Kavramın sözlük anlamına baktım: Teknoloji kullanılarak kurgular yoluyla hayal ve gerçeğin birleştirilmesiymiş. Bana sorarsanız hayalin gerçek diye yutturulması. Hayali gerçek sanma eğilimimiz her zaman yüksektir. Yıllarca Erol Taş’a düşman olduk bu yüzden. Son yıllarda gerçeklikten kaçma eğilimi daha da yükseldi bana sorarsanız. Sanal gerçeklik yetişti imdadımıza. Denize düşenin yılana sarıldığı gibi sarıldık vallahi. Sanal gerçeklik bu kadar tutunca birileri “al sana sanal evren” dediler. Bir de “metaverse” çıktı başımıza.
Ondan sonra efendim neymiş? “Teknoloji bağımlısı”ymışız. Oluruz tabi. Herkesin elinde bir telefon. Yolda giderken önüne dahi bakmıyor insanlar. Gerekli işler için çok az kullanılıyor teknoloji ben size söyleyeyim hanımlar. Sanal gerçeklik, metaverse gibi tuzaklarla insanlarımızın beynini esir alıyor. Gerçek dünyada yaşamaktan bunalanlar sanal dünyaya kaçıyor.

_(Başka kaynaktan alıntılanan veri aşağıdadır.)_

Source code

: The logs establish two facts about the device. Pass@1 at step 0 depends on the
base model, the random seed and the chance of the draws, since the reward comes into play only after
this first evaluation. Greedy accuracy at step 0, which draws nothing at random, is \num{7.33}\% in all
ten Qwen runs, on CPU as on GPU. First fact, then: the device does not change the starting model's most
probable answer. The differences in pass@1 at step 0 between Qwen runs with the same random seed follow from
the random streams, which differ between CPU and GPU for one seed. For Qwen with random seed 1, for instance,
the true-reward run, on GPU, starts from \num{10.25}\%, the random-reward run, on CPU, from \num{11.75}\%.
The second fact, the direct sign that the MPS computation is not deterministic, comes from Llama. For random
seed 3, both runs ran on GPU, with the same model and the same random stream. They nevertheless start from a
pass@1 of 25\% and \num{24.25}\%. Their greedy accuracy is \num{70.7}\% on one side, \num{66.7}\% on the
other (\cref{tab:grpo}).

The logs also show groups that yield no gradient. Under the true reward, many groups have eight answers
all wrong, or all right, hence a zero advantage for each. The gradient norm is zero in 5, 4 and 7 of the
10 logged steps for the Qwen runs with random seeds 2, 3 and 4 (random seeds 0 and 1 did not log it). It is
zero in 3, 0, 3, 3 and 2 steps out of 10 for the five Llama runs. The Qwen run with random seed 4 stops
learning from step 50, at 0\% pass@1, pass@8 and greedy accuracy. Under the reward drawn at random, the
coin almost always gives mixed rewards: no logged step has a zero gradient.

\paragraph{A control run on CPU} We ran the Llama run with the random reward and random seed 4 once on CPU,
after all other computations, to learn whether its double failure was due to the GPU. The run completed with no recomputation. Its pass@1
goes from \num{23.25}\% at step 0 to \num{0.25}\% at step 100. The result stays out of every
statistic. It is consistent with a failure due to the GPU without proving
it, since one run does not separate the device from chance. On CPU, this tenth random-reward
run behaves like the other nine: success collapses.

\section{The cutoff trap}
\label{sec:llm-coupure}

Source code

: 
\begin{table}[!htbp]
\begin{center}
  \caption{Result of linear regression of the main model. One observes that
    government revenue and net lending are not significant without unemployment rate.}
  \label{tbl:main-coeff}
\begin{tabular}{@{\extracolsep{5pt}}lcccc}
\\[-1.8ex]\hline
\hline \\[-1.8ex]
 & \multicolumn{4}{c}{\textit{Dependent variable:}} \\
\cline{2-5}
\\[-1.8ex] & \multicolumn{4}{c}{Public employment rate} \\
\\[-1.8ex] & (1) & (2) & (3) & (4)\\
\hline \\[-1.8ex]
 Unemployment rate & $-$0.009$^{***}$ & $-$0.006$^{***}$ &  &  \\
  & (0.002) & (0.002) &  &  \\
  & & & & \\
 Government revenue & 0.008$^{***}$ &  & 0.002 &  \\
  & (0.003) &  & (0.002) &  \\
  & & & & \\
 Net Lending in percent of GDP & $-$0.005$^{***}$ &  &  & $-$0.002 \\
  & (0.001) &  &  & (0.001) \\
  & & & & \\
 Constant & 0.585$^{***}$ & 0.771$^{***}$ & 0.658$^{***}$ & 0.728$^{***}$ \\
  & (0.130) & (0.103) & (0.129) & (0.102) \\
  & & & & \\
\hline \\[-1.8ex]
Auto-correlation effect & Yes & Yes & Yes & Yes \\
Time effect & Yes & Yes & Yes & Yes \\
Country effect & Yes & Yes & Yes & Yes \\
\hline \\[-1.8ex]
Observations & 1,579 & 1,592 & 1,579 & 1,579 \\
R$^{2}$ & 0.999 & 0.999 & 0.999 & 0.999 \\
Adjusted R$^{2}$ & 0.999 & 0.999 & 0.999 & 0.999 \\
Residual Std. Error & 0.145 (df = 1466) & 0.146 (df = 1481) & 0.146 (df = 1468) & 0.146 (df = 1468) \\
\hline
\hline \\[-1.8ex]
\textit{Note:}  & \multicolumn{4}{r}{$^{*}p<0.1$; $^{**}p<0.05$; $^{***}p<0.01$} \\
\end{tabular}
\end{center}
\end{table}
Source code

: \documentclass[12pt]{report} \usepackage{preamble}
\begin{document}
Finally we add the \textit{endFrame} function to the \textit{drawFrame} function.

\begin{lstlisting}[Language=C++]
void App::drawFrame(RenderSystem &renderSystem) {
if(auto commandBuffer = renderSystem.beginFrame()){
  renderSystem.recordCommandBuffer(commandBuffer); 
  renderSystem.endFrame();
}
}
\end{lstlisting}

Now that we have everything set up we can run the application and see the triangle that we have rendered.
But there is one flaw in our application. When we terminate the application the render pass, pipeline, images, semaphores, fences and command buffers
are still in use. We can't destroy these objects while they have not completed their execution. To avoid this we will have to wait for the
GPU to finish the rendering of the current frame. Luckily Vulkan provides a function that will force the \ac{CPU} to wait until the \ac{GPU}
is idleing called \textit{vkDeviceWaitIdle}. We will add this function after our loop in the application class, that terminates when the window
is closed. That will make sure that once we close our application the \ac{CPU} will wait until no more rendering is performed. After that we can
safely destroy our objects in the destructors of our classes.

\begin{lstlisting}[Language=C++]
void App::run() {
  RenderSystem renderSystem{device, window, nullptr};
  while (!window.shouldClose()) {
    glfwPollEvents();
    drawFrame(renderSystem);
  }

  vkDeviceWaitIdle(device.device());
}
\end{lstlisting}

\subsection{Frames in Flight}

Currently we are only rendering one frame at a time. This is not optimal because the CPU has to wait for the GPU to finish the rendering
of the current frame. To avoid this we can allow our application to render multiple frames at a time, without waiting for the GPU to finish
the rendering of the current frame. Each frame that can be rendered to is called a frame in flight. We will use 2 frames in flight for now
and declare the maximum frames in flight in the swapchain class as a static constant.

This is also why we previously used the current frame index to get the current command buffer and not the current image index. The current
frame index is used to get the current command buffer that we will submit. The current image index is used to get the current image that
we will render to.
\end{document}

İşte bu yüzden hanımlar, lütfen elinizdeki telefonu bir süre bırakın, bilgisayarın başından kalkın, karşınızda kim varsa alıcı gözle yüzüne bakın, gülümseyin , “nasılsın” deyin, bir kahve için karşılıklı; sohbet edin, dertleşin. Hafiflediğinizi hissedeceksiniz. İnsan, insanın zehrini alır, bunu unutmayın efendim.